The moveable feast of post-RDR predictions

David Hesketh, group M&A manager at Perspective Financial Group Ltd

Speculating on how the new RDR environment will look for the financial advice profession has become something of an industry fixation over the last couple of years. We have seen all kinds of organisations and firms detail their anticipation of what might be coming over the horizon, with everything from ‘doomsday scenarios’ to ‘no change’ predicted as potential outcomes.

Much of the fixation around the future of financial advice has centred on the number of advisers and firms who will meet the RDR rules, continue to trade and either opt for independent or restricted status. Regardless of the ‘Mystic Megs’ around the industry no-one will truly know the numbers until we are much closer to the end of this year.

Interestingly, if we are to put any confidence in myriad surveys undertaken over the past few years, then it appears we have moved away from the ‘there’ll only be a handful of advisers left’ scenario to ‘far more advisers than initially anticipated will continue to trade’ theory.

Indeed, one recent survey from CoreData Research of 1,200 financial advisers revealed just 9% ‘plan to leave the industry within the next five years – a drop from 14% who suggested they would leave last year. One has to question why we might have thought otherwise given that, unless you were thinking about retirement or a total exit strategy within this timescale anyway, the chances are you would always be seeking a way to continue trading.

One misconception about the way Perspective has grown its business – predominantly up until now through acquisition – is that those firms we have brought into the Group have owners who cannot wait to take their leave from the business. The accusation seems to be that we are somehow ‘preying’ on owners who are willing to take a cheap offer in order to secure their exit.

We have to point out that this is nonsense. For a start we have a two-year earn-out period from all owners which means, at the very minimum, these people want to stick around for 24 months to ‘earn’ their deferred consideration. The second point to make is that half of our acquired firms have gone through this process and the vast majority of those management teams are still in place driving the business forward. They want to stay on board and we want them to stay. For many, a final exit strategy is some way away.

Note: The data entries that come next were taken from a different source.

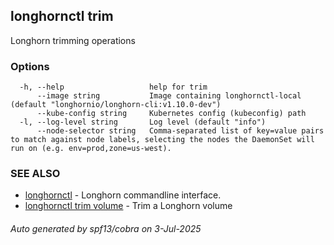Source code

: ## longhornctl trim

Longhorn trimming operations

### Options

```
  -h, --help                   help for trim
      --image string           Image containing longhornctl-local (default "longhornio/longhorn-cli:v1.10.0-dev")
      --kube-config string     Kubernetes config (kubeconfig) path
  -l, --log-level string       Log level (default "info")
      --node-selector string   Comma-separated list of key=value pairs to match against node labels, selecting the nodes the DaemonSet will run on (e.g. env=prod,zone=us-west).
```

### SEE ALSO

* [longhornctl](longhornctl.md)	 - Longhorn commandline interface.
* [longhornctl trim volume](longhornctl_trim_volume.md)	 - Trim a Longhorn volume

###### Auto generated by spf13/cobra on 3-Jul-2025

If we extrapolate this across the board then I suspect many advisory practices were always going to work towards a post-RDR future but they perhaps needed to move to a structure which allowed them to continue trading. For some, this may mean joining a national group like Perspective, for others it was taking considerable support off the shelf from a bigger organisation. The point is that for many firms there was never any suggestion they would somehow high-tail it out of the sector.

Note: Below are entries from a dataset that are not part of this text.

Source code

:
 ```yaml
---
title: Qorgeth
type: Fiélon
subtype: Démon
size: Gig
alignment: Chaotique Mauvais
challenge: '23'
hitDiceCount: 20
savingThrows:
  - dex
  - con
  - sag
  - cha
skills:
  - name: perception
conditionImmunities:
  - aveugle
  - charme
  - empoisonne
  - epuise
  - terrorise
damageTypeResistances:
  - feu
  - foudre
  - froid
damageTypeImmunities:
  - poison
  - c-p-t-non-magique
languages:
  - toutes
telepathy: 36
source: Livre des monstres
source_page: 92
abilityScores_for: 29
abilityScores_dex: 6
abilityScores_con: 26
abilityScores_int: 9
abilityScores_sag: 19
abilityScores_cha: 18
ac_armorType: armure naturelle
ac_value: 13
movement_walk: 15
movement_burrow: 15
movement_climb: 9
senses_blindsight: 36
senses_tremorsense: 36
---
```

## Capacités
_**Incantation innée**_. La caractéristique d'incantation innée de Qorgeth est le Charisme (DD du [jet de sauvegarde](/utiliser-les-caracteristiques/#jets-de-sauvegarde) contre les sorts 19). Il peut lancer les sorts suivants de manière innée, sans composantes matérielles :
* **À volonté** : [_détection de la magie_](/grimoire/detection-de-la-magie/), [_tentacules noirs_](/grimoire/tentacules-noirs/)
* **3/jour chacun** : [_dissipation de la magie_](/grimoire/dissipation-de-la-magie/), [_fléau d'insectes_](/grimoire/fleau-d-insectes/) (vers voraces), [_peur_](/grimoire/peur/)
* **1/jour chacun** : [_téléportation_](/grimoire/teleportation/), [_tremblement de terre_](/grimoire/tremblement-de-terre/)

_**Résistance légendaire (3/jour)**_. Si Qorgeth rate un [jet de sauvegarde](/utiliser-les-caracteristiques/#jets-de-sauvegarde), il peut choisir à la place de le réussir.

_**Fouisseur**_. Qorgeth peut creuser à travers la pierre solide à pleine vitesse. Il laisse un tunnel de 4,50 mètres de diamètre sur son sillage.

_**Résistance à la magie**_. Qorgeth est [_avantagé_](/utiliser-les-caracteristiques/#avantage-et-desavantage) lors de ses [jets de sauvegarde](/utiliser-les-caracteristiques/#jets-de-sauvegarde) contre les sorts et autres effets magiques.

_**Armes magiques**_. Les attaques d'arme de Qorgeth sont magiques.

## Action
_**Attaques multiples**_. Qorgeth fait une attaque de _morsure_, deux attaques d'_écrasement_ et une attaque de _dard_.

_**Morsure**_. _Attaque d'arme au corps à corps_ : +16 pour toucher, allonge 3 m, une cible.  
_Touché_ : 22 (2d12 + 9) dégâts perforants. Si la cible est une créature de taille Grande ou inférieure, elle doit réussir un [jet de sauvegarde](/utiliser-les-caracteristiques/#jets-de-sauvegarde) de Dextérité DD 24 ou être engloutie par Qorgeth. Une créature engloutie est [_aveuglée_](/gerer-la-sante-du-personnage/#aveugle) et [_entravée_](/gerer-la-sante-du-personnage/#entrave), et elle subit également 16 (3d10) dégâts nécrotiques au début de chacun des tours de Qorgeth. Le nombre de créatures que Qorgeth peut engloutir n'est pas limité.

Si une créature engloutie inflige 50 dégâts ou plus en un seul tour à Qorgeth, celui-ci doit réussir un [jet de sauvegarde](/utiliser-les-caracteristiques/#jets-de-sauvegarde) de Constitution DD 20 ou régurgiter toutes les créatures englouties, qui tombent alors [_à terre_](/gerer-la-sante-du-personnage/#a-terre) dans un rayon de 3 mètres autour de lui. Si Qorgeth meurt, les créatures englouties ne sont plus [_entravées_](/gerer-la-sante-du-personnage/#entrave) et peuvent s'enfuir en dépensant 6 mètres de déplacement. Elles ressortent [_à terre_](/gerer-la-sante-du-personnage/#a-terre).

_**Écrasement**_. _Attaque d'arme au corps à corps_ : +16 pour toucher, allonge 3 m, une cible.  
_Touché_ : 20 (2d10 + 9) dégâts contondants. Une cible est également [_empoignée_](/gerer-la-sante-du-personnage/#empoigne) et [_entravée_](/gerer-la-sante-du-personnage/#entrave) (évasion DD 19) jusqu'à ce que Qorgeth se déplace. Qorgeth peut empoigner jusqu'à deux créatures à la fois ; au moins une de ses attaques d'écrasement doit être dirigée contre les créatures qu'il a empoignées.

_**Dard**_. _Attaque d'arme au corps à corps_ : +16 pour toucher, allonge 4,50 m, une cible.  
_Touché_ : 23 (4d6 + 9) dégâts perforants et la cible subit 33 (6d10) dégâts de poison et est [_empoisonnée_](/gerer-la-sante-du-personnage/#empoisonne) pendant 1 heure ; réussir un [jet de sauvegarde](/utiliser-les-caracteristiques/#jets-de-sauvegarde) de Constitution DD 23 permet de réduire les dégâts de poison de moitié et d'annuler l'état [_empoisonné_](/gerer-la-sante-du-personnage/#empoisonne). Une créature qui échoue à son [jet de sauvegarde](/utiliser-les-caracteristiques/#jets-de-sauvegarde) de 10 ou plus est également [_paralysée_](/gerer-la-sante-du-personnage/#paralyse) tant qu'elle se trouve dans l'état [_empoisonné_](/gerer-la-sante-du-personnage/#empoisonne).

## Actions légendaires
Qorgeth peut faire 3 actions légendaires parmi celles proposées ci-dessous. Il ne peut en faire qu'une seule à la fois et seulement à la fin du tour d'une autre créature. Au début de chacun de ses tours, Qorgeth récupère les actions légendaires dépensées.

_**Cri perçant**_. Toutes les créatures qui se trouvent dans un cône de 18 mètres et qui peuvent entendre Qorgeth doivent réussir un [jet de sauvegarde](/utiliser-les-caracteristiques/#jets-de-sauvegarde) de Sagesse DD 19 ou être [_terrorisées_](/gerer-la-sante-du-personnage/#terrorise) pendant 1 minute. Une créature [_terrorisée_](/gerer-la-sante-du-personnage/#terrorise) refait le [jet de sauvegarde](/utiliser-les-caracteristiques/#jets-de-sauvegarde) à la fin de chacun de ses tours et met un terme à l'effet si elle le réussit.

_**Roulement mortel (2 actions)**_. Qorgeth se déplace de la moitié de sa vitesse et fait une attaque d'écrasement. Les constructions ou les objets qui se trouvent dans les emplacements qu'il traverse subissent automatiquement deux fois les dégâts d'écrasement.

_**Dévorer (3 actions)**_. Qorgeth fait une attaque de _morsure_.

This of course is positive news for the sector as a whole and, rather importantly, existing clients and those who will want to seek financial advice in the future. There is unlikely to be large parts of the country which are financial advice firm wastelands because of RDR.

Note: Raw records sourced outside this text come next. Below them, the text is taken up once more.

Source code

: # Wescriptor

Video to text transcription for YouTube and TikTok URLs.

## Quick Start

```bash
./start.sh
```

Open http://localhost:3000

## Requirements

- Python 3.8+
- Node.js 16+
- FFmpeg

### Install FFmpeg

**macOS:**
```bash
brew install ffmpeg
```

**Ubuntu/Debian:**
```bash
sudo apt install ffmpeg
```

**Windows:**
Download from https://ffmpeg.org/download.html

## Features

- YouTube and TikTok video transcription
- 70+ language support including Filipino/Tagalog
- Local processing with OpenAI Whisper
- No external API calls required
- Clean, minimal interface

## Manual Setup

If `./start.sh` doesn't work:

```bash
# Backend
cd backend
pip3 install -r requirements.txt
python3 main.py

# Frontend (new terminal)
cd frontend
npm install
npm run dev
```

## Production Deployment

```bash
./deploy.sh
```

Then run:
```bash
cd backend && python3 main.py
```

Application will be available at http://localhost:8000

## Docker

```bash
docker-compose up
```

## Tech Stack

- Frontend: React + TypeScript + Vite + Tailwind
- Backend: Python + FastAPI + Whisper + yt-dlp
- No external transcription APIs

Interestingly, the second part of the CoreData Research makes for intriguing reading. When asked if they would continue to provide ‘independent’ financial advice an overwhelming majority (73.8%) said yes, with 14% saying they would be restricted and 1.4% tied. 7.7% were unsure of what type of service they will offer and it’s unclear what the remaining 3.1% thought – perhaps they couldn’t even bear to answer the question. I wonder how this will all come out in the wash?

There is still much debate about the regulatory requirements to remain ‘independent.’ It may be well into 2013 and beyond that advisers are informed by the FSA that unwittingly they are no longer able to be independent or many advisers may detach from the emotional connection to ‘independence’ and realise that being restricted may actually be beneficial to them and their clients. We certainly won’t be making any hasty decisions and are more interested in Chartered status.

We have talked much about the importance of the client service proposition over and above any, potentially misguided, loyalty to ‘independence’ – particularly when it means very different things to the regulator, firms and the client. I suspect this realisation will begin to hit home as RDR-preparation shifts up a gear and it will certainly be interesting to see how the final independent/restricted/tied numbers stack up during 2013.